(Records from a collection)
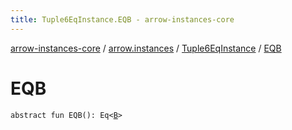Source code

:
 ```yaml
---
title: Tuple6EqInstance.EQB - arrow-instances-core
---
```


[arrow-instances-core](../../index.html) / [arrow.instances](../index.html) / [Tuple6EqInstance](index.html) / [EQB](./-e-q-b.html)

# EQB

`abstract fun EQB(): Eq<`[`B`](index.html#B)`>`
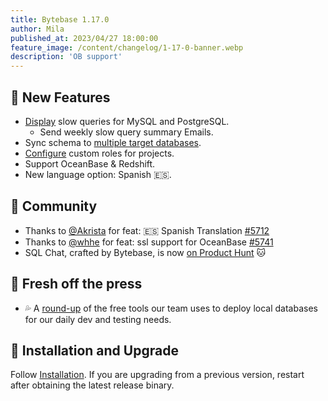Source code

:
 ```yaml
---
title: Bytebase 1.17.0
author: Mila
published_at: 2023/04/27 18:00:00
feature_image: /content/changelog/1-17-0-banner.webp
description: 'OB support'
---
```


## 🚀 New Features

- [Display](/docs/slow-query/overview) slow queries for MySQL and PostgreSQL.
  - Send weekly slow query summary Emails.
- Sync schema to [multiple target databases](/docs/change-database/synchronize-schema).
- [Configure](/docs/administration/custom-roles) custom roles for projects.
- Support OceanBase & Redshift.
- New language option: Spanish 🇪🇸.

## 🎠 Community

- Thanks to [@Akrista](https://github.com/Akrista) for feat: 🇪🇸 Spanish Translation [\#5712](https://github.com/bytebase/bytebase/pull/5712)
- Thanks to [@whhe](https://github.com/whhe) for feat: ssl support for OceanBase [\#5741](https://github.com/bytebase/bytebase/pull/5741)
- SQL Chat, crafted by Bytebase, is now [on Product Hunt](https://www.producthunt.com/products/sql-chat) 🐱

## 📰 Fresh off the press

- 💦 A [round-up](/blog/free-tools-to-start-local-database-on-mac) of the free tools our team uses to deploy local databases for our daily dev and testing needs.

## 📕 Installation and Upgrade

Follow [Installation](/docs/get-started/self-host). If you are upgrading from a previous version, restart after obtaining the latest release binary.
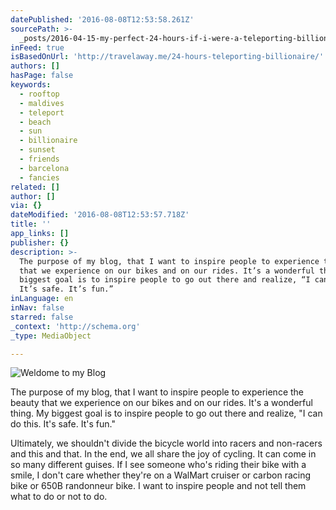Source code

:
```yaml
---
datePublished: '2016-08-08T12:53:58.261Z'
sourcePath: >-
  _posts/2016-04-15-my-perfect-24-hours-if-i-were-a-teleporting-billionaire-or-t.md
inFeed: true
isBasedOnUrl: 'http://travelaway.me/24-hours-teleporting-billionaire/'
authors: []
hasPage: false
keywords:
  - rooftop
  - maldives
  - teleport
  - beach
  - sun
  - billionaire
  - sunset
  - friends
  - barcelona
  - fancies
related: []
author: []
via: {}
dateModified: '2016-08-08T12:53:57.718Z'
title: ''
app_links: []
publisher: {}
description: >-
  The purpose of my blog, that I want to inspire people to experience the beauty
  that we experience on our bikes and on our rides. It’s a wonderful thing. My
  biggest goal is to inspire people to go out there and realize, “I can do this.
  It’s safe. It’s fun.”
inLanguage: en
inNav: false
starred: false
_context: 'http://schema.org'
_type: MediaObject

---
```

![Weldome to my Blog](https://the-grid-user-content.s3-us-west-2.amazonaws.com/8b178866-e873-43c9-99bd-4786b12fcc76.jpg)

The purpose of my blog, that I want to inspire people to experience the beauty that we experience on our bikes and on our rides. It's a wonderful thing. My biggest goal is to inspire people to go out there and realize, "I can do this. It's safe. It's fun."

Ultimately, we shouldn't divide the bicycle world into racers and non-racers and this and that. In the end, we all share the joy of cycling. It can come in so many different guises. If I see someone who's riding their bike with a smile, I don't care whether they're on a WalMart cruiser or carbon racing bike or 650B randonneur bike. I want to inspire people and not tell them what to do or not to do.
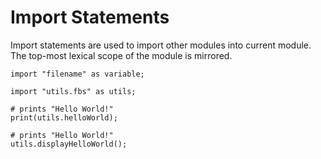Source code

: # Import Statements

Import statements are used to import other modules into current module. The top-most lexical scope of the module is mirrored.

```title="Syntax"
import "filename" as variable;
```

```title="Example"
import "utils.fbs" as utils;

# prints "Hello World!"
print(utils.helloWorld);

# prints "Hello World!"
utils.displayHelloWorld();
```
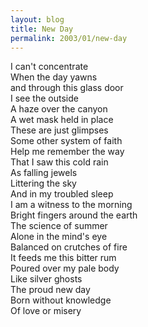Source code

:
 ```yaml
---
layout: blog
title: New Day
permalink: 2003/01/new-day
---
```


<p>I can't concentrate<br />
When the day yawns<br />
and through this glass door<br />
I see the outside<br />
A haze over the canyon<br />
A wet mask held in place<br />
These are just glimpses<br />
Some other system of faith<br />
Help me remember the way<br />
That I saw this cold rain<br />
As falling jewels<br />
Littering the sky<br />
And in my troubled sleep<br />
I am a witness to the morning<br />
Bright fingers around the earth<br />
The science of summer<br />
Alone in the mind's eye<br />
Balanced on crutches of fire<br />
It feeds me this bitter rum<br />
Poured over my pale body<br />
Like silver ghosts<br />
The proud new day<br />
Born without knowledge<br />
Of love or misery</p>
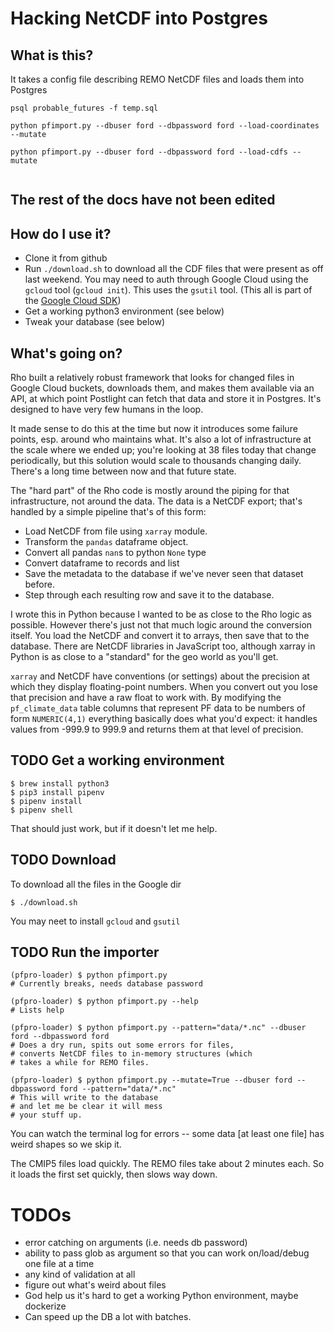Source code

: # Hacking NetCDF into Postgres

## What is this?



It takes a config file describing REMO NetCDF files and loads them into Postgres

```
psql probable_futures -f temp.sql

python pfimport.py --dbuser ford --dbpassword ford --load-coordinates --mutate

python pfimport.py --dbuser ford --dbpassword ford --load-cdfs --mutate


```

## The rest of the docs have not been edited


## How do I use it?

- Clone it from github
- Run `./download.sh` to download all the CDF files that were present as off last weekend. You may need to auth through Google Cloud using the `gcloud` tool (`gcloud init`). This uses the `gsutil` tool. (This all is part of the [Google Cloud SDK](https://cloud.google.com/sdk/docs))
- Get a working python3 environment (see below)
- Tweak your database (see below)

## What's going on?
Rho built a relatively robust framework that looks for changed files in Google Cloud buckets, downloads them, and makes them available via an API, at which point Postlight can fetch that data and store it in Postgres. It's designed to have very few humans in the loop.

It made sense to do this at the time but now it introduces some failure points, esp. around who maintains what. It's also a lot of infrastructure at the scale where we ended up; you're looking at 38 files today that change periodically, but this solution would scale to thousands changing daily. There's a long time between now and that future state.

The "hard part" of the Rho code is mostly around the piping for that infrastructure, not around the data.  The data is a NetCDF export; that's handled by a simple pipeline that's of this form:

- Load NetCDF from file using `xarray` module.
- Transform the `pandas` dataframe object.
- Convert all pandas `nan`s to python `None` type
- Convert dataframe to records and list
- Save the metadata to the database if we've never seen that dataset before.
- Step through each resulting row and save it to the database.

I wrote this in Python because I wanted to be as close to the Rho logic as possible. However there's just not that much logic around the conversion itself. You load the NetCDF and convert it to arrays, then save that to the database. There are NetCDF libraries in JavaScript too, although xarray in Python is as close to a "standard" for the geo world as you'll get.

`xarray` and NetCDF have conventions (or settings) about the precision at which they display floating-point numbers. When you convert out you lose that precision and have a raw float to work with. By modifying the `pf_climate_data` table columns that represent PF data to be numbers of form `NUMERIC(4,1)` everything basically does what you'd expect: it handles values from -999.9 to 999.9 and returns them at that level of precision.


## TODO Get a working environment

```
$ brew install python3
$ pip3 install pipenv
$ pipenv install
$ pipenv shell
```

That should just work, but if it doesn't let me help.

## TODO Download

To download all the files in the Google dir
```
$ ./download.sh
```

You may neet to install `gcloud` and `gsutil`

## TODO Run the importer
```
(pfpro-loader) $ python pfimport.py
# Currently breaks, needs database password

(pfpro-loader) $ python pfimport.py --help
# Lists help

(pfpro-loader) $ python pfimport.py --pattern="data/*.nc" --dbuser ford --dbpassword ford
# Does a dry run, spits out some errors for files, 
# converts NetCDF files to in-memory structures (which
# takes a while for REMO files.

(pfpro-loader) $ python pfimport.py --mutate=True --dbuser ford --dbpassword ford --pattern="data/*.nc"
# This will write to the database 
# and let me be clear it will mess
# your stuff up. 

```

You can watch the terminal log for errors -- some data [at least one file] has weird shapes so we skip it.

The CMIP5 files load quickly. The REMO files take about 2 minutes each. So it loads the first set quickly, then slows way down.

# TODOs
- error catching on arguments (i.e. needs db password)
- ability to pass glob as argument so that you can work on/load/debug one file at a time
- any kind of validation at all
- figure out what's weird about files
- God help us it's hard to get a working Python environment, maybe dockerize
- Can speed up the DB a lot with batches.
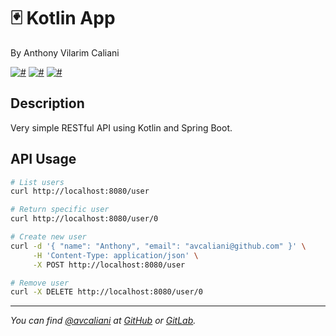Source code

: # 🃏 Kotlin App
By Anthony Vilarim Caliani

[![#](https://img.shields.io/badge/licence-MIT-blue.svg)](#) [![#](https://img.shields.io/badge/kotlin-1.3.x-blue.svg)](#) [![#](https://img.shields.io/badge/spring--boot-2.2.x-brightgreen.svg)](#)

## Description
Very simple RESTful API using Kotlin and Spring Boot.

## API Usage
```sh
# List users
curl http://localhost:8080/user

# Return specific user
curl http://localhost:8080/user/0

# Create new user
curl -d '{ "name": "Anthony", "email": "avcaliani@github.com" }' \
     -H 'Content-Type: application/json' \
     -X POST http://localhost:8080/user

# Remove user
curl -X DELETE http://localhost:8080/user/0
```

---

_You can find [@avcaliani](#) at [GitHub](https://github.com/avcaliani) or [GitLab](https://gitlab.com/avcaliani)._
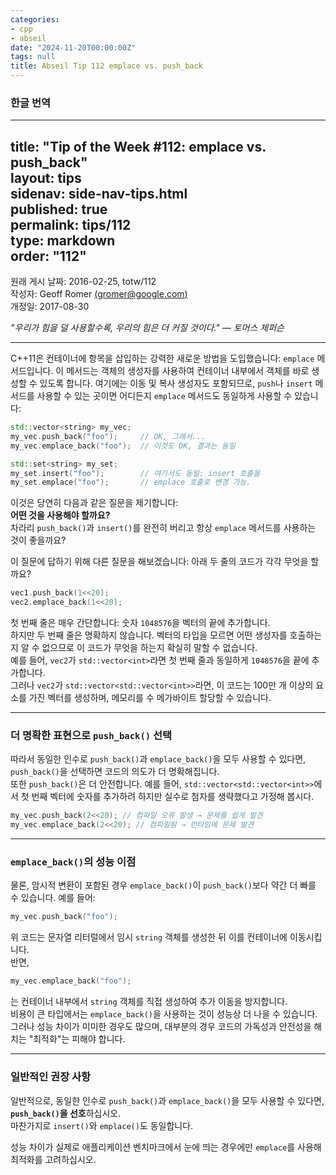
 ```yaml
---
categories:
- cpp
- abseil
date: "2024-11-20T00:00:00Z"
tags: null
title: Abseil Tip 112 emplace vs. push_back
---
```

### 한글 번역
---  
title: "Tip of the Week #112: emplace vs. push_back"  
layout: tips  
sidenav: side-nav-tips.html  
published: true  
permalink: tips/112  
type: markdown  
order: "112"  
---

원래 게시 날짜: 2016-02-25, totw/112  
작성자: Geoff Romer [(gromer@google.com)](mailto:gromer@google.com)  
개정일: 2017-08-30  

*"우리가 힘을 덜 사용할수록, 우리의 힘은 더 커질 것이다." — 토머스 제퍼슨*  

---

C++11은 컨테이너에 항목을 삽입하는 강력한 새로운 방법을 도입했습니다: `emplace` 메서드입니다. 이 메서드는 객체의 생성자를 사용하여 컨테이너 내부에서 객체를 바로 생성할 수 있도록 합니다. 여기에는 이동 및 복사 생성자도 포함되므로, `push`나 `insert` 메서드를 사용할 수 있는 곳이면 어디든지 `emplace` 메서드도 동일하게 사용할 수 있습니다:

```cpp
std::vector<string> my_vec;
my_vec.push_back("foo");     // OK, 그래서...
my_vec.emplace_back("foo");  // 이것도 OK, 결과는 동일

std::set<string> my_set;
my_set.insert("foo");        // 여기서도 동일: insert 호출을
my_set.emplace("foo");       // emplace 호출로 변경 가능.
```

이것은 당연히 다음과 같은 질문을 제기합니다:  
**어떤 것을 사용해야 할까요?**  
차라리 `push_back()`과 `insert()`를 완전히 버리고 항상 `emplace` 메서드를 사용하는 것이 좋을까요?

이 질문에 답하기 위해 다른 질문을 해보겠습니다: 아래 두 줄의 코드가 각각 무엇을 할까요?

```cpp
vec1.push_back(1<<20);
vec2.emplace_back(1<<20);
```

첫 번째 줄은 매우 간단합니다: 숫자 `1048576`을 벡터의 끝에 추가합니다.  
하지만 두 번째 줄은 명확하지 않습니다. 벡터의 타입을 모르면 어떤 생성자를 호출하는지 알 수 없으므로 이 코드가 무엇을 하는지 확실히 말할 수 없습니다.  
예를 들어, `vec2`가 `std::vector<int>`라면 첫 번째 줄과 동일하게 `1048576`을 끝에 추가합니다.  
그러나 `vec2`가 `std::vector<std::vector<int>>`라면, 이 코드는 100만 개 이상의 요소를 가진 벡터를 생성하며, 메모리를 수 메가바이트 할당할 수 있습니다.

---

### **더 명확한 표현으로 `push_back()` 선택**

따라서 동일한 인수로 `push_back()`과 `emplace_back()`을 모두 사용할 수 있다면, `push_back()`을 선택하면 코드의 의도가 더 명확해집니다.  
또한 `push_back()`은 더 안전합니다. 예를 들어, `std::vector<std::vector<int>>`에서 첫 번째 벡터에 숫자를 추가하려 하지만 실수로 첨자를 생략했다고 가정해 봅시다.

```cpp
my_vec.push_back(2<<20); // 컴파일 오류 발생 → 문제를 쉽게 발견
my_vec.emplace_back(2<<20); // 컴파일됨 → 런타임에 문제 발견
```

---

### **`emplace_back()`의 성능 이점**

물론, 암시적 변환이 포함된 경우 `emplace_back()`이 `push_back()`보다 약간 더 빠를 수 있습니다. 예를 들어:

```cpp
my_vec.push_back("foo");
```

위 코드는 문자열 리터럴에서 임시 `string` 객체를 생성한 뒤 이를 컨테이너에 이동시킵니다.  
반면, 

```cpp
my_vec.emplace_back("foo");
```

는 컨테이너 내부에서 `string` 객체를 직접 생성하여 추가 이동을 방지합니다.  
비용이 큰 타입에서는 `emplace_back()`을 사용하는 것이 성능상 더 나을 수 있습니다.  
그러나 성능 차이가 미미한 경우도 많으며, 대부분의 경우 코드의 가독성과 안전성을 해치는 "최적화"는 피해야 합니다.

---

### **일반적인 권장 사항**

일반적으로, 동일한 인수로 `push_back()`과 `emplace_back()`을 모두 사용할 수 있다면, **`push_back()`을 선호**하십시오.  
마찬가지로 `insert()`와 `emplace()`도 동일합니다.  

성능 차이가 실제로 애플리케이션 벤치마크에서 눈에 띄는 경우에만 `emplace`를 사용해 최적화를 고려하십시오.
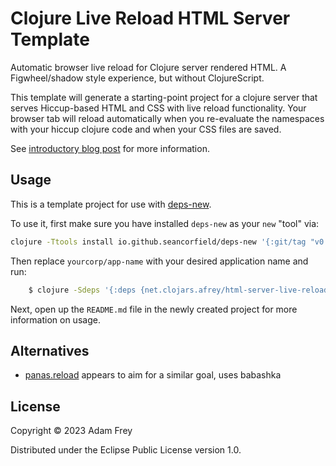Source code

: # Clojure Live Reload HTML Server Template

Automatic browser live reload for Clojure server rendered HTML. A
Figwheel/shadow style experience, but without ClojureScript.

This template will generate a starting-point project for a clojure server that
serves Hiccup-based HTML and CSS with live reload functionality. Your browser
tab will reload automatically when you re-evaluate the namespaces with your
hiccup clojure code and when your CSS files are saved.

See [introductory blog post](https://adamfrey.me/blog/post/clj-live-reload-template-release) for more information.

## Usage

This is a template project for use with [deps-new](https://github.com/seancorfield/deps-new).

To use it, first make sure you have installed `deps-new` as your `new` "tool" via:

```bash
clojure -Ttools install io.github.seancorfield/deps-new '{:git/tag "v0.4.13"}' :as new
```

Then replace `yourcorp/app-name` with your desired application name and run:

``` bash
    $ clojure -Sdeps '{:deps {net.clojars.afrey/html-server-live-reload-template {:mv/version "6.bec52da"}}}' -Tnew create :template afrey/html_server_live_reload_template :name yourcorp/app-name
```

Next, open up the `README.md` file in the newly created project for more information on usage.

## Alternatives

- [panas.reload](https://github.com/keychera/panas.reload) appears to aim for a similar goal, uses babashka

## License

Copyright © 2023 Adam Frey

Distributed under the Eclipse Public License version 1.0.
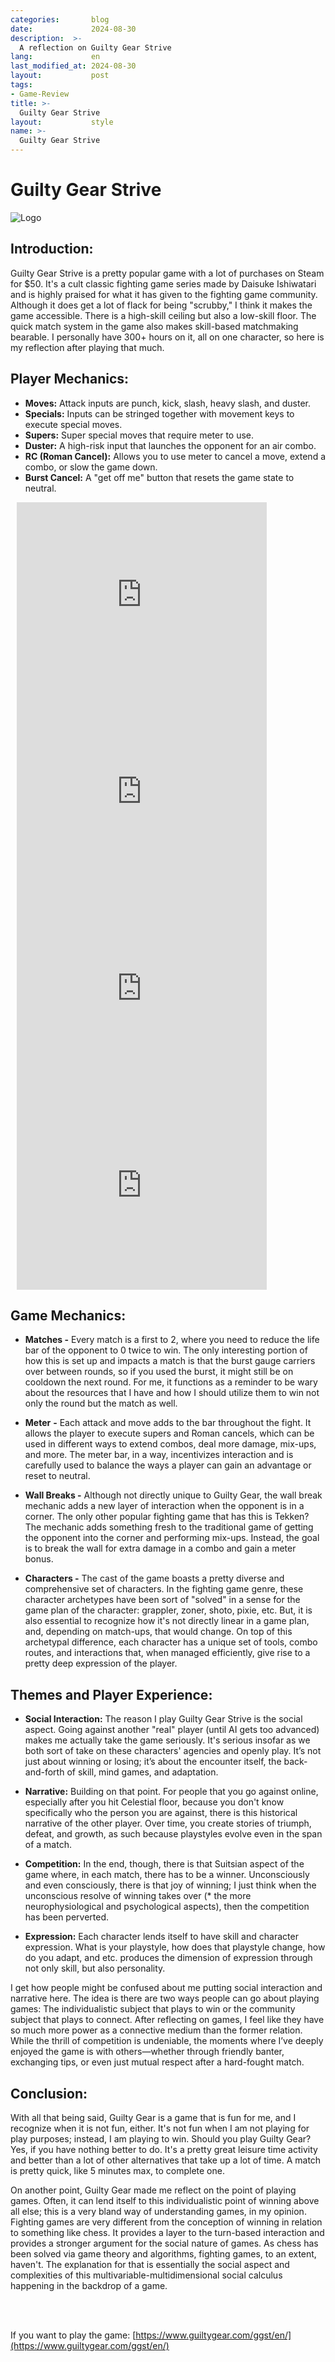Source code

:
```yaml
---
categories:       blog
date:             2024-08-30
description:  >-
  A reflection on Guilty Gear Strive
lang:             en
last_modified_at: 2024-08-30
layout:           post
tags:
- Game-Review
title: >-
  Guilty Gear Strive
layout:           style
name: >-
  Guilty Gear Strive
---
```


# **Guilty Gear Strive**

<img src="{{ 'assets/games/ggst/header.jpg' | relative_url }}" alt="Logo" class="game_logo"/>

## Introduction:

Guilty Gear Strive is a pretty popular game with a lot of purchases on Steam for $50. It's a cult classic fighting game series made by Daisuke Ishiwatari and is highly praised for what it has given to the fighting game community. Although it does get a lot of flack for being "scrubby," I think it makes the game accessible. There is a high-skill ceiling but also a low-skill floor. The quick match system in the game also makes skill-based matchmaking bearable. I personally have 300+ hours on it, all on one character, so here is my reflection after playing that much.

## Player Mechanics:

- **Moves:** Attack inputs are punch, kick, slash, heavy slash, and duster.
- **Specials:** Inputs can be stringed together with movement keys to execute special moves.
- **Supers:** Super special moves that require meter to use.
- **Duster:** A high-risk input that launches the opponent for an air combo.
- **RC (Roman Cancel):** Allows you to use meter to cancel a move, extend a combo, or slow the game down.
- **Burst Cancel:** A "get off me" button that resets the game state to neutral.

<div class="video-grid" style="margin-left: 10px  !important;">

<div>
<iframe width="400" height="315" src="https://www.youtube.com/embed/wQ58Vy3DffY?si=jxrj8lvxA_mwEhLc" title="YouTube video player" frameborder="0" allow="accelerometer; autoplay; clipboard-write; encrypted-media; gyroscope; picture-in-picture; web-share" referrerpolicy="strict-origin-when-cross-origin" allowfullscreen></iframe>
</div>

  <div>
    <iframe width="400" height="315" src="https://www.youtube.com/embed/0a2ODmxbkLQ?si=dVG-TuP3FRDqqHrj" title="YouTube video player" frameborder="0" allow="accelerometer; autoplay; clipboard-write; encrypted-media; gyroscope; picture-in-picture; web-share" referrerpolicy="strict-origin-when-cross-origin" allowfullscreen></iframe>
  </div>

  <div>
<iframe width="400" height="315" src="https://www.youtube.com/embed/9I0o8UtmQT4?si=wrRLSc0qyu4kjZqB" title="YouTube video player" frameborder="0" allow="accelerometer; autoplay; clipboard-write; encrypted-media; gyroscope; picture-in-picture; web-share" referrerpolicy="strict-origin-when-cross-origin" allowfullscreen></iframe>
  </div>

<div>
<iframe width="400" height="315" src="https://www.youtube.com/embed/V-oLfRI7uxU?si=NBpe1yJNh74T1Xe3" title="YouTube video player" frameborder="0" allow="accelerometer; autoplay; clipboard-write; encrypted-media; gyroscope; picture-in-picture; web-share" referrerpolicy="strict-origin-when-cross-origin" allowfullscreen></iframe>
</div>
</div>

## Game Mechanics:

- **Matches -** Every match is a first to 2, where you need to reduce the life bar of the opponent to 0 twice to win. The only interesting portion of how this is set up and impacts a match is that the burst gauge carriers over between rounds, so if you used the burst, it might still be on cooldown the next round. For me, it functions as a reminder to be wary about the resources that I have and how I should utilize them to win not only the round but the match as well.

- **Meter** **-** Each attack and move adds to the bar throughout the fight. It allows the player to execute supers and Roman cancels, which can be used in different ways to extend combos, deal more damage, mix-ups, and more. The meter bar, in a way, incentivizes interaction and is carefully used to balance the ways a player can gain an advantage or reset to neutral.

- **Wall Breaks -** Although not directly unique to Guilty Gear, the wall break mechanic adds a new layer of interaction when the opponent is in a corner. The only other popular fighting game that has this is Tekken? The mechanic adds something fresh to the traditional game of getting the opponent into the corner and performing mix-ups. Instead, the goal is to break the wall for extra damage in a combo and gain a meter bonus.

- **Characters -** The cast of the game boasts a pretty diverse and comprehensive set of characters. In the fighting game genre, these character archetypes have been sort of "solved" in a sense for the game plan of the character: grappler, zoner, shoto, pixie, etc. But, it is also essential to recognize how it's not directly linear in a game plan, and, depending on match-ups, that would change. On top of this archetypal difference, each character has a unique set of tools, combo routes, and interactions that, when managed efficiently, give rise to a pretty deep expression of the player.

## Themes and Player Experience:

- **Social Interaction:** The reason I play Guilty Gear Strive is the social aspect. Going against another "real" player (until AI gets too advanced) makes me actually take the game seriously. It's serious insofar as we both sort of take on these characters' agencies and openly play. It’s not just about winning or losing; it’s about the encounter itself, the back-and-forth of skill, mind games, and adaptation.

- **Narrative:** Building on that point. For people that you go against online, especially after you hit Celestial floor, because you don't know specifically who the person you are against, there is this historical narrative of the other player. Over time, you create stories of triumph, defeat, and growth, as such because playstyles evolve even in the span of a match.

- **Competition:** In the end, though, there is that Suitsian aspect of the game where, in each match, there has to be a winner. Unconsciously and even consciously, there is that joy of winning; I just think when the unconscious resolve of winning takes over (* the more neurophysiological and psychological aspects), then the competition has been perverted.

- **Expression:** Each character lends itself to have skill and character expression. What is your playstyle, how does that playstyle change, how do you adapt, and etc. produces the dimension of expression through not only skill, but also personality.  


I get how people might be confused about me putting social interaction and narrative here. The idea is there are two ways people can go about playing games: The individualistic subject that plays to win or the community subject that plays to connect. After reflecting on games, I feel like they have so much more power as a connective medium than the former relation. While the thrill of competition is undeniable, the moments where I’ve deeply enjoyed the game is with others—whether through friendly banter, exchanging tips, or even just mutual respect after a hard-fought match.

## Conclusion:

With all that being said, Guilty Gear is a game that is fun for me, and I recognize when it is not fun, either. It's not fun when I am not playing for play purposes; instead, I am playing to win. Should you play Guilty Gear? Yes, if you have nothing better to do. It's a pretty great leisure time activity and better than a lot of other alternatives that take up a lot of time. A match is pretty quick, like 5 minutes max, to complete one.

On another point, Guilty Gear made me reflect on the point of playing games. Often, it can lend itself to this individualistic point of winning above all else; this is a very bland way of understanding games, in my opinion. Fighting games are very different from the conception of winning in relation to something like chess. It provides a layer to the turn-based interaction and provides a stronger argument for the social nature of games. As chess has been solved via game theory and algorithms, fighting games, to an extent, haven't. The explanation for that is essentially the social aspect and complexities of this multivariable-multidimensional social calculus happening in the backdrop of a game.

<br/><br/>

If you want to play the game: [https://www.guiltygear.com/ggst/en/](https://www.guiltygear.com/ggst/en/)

Assignment —
Please give an exact copy of the entries above, from the line with "the Rho code" down to the line with "- Convert dataframe to records and list", inclusive, and nothing else.

Answer section —
The "hard part" of the Rho code is mostly around the piping for that infrastructure, not around the data.  The data is a NetCDF export; that's handled by a simple pipeline that's of this form:

- Load NetCDF from file using `xarray` module.
- Transform the `pandas` dataframe object.
- Convert all pandas `nan`s to python `None` type
- Convert dataframe to records and list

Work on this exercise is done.